Uma dama tem tosse? Limonada e frutos de sumo. Banho de vapor ao tórax. Um homem tem dores de rins? Frutos sucosos e água destilada. Banhos de assento quentes. Uma senhora tem frieiras? Dieta frugívora com saladas. Fricções de alho nos lugares doridos. Banhos de água quente. Um cavalheiro tem hemorroidas? Frutos de toda a espécie. Banhos de tronco. Página 164, abril de 1915, rubrica consultório naturista, conselhos do médico Amílcar de Sousa na revista “O Vegetariano”, órgão oficial da Sociedade Vegetariana de Portugal e da Sociedade Naturista Portuguesa, instalado no Porto.
Em 1913, anunciava-se, nas páginas desse mensário ilustrado naturista, a abertura do primeiro hotel para vegetarianos e naturistas do país, no número 26 da Rua dos Caldeireiros, Porto. Um espaço “ventilado por 25 janelas de frente e 25 de fundo, sala de jantar no 1.º andar com muita luz e decorada com gosto e belas paisagens. Luz eléctrica e campainhas em todos os quartos.

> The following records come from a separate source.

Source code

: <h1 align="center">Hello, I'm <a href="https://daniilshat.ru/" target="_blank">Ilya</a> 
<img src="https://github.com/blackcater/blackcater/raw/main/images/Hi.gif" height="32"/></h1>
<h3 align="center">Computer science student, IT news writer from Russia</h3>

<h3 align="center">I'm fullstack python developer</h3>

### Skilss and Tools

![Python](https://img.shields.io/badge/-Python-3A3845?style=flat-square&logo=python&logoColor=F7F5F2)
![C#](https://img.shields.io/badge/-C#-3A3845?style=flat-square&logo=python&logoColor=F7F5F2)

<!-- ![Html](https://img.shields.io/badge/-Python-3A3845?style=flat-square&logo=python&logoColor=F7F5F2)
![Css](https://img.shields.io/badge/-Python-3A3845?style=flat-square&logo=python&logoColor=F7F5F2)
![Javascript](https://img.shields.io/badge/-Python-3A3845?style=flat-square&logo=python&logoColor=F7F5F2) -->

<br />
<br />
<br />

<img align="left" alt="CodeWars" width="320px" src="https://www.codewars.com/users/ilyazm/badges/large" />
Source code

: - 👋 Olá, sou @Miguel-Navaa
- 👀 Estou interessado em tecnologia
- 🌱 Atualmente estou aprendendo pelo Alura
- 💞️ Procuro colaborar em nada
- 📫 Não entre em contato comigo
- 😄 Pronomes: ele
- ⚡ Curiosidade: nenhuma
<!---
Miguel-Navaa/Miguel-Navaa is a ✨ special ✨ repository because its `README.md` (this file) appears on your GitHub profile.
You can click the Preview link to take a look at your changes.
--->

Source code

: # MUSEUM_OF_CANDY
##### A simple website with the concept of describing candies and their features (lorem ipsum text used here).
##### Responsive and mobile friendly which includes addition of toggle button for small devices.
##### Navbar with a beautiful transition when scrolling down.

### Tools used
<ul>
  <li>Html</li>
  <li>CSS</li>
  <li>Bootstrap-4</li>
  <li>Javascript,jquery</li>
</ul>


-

Diária desde 1$000 a 1$5000 reis.” Ao lado do hotel, uma casa fruti-vegetariana “com bom e fino sortido de frutos verdes e secos de todas as regiões”. Nesse ano, abria o restaurante Fruti-Vegetariano na Rua Sá da Bandeira, Porto, que prometia café sem cafeína.
A Padaria Cunha, na porta 493 da Rua de Santa Catarina, Porto, descrevia os seus produtos em jeito publicitário. Pão de trigo integral, pão normal com farinha fina, de “digestão fácil e muito nutritivo” e recomendado pela “higiene naturista”, pão de glúten em forma de cacete, “fabrico esmerado”, “indispensável aos diabéticos, dispépticos, e estômagos debilitados”. A padaria vendia manteiga finíssima, azeite puro do Douro e do Alentejo e era “depósito de vinho sem álcool Simplex”.
A Estância do Seixoso, na Lixa, “a quatro horas do Porto”, ocupava uma página para descrever curas de descanso, tratamentos de fraqueza geral, doenças do intestino, da circulação, do rim e da bexiga, da diabetes, gota, reumatismo. As termas de Monchique também anunciavam as suas virtudes medicinais. Havia ainda anúncios de consultas médicas, alfaiatarias, caixeiros com prática, serviços de saneamento, balneários públicos, sabonetes naturistas ingleses fabricados com óleos, cinzas de plantas, essências de flores, “os únicos isentos de soda cáustica”, sem qualquer gordura animal. Quase tudo cabia na revista portuguesa lida no Brasil, colónias ultramarinas, vários países europeus.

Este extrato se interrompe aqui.